Several things: talk to a spirital leader or a therapist (or both!) Find a close friend and share how you're feeling - though keep private marital things private. Sometimes we women place our girlfriend relationships above our spousal relationships and that weakens our marriage. You may need an antidepressant, so talk with your PCP or your therapist/psychiatrist. It may be you have a chemical imbalance, and medication will get you on an even keel while you deal with the cognitive issues, which in turn will change your brain chemistry..... Or you may have another form of health problem, like hypothyroidism, or a vitamin D or magnesium deficiency. I recently have been getting many headaches and migraines and feeling depressed, so I researched magnesium deficiency and began taking 200 mg magnesium citrate at bedtime, and I've been having fewer headaches and a much better disposition. But that's just one option.

And get some time for you, and for your marriage!! Weekly date night with hubby, even if it's a walk around the neighborhood or sitting on the back porch undisturbed, to talk about things other than children.

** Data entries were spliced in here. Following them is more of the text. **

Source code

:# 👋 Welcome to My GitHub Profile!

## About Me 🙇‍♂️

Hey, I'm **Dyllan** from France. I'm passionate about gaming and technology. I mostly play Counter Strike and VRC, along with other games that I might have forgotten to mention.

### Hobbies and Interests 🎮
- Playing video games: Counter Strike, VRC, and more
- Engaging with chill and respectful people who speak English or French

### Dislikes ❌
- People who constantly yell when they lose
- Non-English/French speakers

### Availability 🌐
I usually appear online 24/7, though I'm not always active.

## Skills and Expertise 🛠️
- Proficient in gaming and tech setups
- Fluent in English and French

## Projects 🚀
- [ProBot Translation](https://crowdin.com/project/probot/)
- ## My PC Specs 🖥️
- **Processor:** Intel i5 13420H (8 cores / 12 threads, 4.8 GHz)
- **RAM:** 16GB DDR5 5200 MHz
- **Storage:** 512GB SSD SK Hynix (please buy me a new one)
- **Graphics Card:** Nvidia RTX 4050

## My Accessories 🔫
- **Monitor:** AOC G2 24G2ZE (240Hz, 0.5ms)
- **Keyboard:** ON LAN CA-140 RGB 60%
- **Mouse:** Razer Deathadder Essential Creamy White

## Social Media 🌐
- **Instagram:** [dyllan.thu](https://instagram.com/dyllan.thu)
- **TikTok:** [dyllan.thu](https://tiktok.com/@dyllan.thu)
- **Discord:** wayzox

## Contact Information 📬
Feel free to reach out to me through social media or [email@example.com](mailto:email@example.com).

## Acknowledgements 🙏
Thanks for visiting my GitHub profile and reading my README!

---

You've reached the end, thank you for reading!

Also, make arrangements for you to get out of the house, to go to museums or concerts or to take classes at the local university or community college. Explore new sections of your public library and give yourself permission to tell your kids, "Go entertain yourself," so they can see you doing "J." things instead of "Mom" things. That will help them know you are an individual and not a role. :) And take each day one at a time. Do the best you can, remembering that your best on one day will not be the same as your best on other days, and that's okay. And pray. Prayer opens you to spiritual strength and guidance.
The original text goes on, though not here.